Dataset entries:
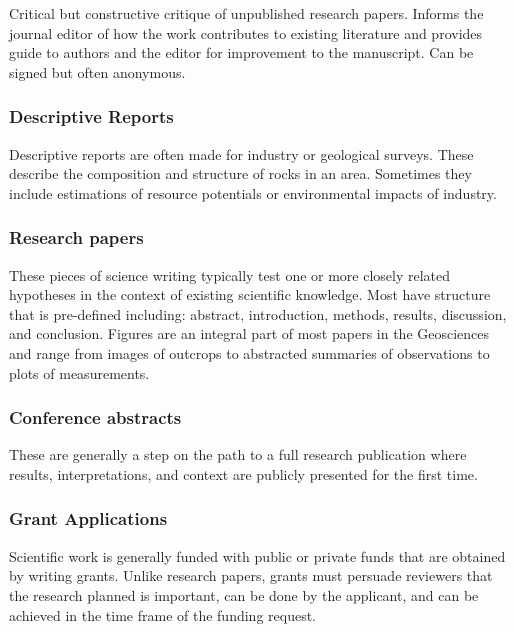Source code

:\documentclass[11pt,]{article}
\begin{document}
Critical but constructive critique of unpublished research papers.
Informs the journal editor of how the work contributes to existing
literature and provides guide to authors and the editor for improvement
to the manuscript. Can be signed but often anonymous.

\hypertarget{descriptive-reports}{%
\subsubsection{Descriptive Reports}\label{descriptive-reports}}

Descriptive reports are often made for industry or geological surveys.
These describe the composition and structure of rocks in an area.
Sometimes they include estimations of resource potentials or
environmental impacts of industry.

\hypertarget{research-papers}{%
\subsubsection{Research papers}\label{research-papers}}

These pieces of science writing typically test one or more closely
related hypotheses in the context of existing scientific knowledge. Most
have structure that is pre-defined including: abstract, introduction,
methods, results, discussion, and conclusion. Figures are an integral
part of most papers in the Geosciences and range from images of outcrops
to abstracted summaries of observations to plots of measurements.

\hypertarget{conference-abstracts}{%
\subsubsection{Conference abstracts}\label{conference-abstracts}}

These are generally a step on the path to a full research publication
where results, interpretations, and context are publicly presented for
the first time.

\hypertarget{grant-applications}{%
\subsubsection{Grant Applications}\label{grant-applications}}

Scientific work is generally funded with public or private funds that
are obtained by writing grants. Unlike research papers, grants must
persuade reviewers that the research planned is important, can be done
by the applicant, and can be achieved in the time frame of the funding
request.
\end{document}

ACTIVITY: Reproduce every record above exactly as given, excluding pictures from the result.

RESPONSE BOX:
Source code

:\documentclass[11pt,]{article}
\begin{document}
Critical but constructive critique of unpublished research papers.
Informs the journal editor of how the work contributes to existing
literature and provides guide to authors and the editor for improvement
to the manuscript. Can be signed but often anonymous.

\hypertarget{descriptive-reports}{%
\subsubsection{Descriptive Reports}\label{descriptive-reports}}

Descriptive reports are often made for industry or geological surveys.
These describe the composition and structure of rocks in an area.
Sometimes they include estimations of resource potentials or
environmental impacts of industry.

\hypertarget{research-papers}{%
\subsubsection{Research papers}\label{research-papers}}

These pieces of science writing typically test one or more closely
related hypotheses in the context of existing scientific knowledge. Most
have structure that is pre-defined including: abstract, introduction,
methods, results, discussion, and conclusion. Figures are an integral
part of most papers in the Geosciences and range from images of outcrops
to abstracted summaries of observations to plots of measurements.

\hypertarget{conference-abstracts}{%
\subsubsection{Conference abstracts}\label{conference-abstracts}}

These are generally a step on the path to a full research publication
where results, interpretations, and context are publicly presented for
the first time.

\hypertarget{grant-applications}{%
\subsubsection{Grant Applications}\label{grant-applications}}

Scientific work is generally funded with public or private funds that
are obtained by writing grants. Unlike research papers, grants must
persuade reviewers that the research planned is important, can be done
by the applicant, and can be achieved in the time frame of the funding
request.
\end{document}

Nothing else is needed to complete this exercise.